The EU foreign policy chief Kaja Kallas revealed the request on Monday just before she and the foreign ministers of EU member states met with their Armenian counterpart Ararat Mirzoyan in Brussels. The Armenian government has asked for the kind of “help to fight foreign malign interference” which the EU provided to Moldova earlier this year, she said.
An Armenian Foreign Ministry spokeswoman said on Tuesday that Yerevan wants the EU to help it “counter potential hybrid threats” to the proper conduct of elections. The two sides have already worked out joint “initiatives in this direction,” she said without elaborating.
Opposition leaders as well as some commentators insisted, however, that Pashinian is trying to secure the EU’s support for winning the elections slated for June through fraud or foul play.
“This is direct interference by external forces in the internal affairs of Armenia,” charged Ishkhan Saghatelian, a leading member of the main opposition Hayastan alliance. “Secondly, the ruling regime is well aware that it no longer has the people’s support and that even state administrative resources are not enough to ensure its reproduction.”
The oppositionists were particularly alarmed by Kallas’s reference to Moldova where two opposition parties deemed pro-Russian were barred from participating in a recent parliamentary election won by the country’s pro-Western leadership.
The EU justified those bans, alleging Russian interference in the Moldovan elections. Kallas likewise accused Russia of spreading pre-election “disinformation” in Armenia after holding separate talks with Mirzoyan two weeks ago. The Russian Foreign Ministry angrily denied the claim.
Kallas’s latest statement stoked opposition fears that the Armenian authorities too may disqualify some major opposition groups from the 2026 vote. Both Saghatelian and Levon Zurabian, the deputy chairman of former President Levon Ter-Petrosian’s Armenian National Congress, warned of such a scenario.

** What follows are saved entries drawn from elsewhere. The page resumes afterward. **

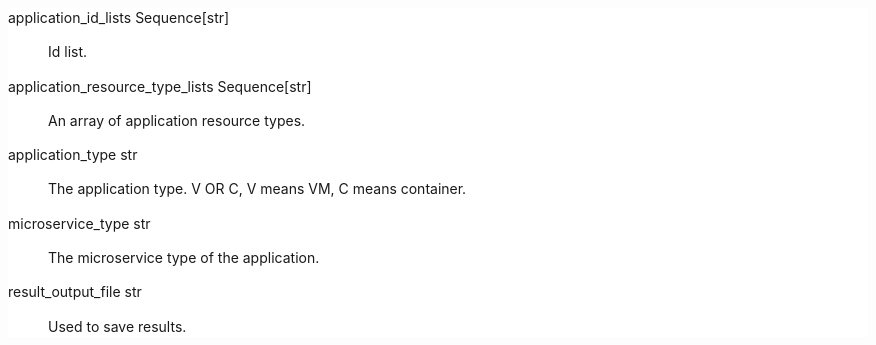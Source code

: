 <div>
<pulumi-choosable type="language" values="python">
<dl class="resources-properties"><dt class="property-optional"
            title="Optional">
        <span id="application_id_lists_python">
<a data-swiftype-name="resource-property" data-swiftype-type="text" href="#application_id_lists_python" style="color: inherit; text-decoration: inherit;">application_<wbr>id_<wbr>lists</a>
</span>
        <span class="property-indicator"></span>
        <span class="property-type">Sequence[str]</span>
    </dt>
    <dd><p>Id list.</p>
</dd><dt class="property-optional"
            title="Optional">
        <span id="application_resource_type_lists_python">
<a data-swiftype-name="resource-property" data-swiftype-type="text" href="#application_resource_type_lists_python" style="color: inherit; text-decoration: inherit;">application_<wbr>resource_<wbr>type_<wbr>lists</a>
</span>
        <span class="property-indicator"></span>
        <span class="property-type">Sequence[str]</span>
    </dt>
    <dd><p>An array of application resource types.</p>
</dd><dt class="property-optional"
            title="Optional">
        <span id="application_type_python">
<a data-swiftype-name="resource-property" data-swiftype-type="text" href="#application_type_python" style="color: inherit; text-decoration: inherit;">application_<wbr>type</a>
</span>
        <span class="property-indicator"></span>
        <span class="property-type">str</span>
    </dt>
    <dd><p>The application type. V OR C, V means VM, C means container.</p>
</dd><dt class="property-optional"
            title="Optional">
        <span id="microservice_type_python">
<a data-swiftype-name="resource-property" data-swiftype-type="text" href="#microservice_type_python" style="color: inherit; text-decoration: inherit;">microservice_<wbr>type</a>
</span>
        <span class="property-indicator"></span>
        <span class="property-type">str</span>
    </dt>
    <dd><p>The microservice type of the application.</p>
</dd><dt class="property-optional"
            title="Optional">
        <span id="result_output_file_python">
<a data-swiftype-name="resource-property" data-swiftype-type="text" href="#result_output_file_python" style="color: inherit; text-decoration: inherit;">result_<wbr>output_<wbr>file</a>
</span>
        <span class="property-indicator"></span>
        <span class="property-type">str</span>
    </dt>
    <dd><p>Used to save results.</p>
</dd></dl>
</pulumi-choosable>
</div>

“Pashinian, in effect, declares all his opponents soldiers in a ‘hybrid’ war waged by Russia and asks for Europe’s support for similar anti-democratic actions,” said Zurabian. “This is an unprecedented disgrace, if not treason.”
While Pashinian regularly brands his political foes as Russian agents, neither he nor other Armenian officials have so far publicly echoed the EU allegations about Russian meddling in the Armenian elections. Ruben Rubenian, a deputy speaker of the Armenian parliament, on Tuesday declined to clarify whether Russia is the source of the “hybrid threats” alleged by Pashinian’s administration. He said only that the EU aid sought by Yerevan will be used against the spread of “fake news” and “illegal financing” of election campaigns.
“We see the possibility that there could be an attempt at interference, and we are increasing our toolkit to prevent that interference,” Rubinian told reporters.
“If by external interference they mean that the elections in Armenia are organized by a person desirable for Azerbaijan and Turkey, I mean Pashinian, then yes, there is external interference in Armenia,” scoffed Hayk Mamijanian, the parliamentary leader of the opposition Pativ Unem bloc.
The Armenian opposition has for years accused the EU of turning a blind eye to government crackdowns on dissent and other human rights abuses in the South Caucasus nation for geopolitical reasons. In the last few months alone, several dozen opposition activists and supporters as well as four senior clergymen critical of the Armenian government have been jailed on what they see as trumped-up charges.
The government denies that they are political prisoners. For their part, EU officials have continued to praise Yerevan for its “democratic reforms.”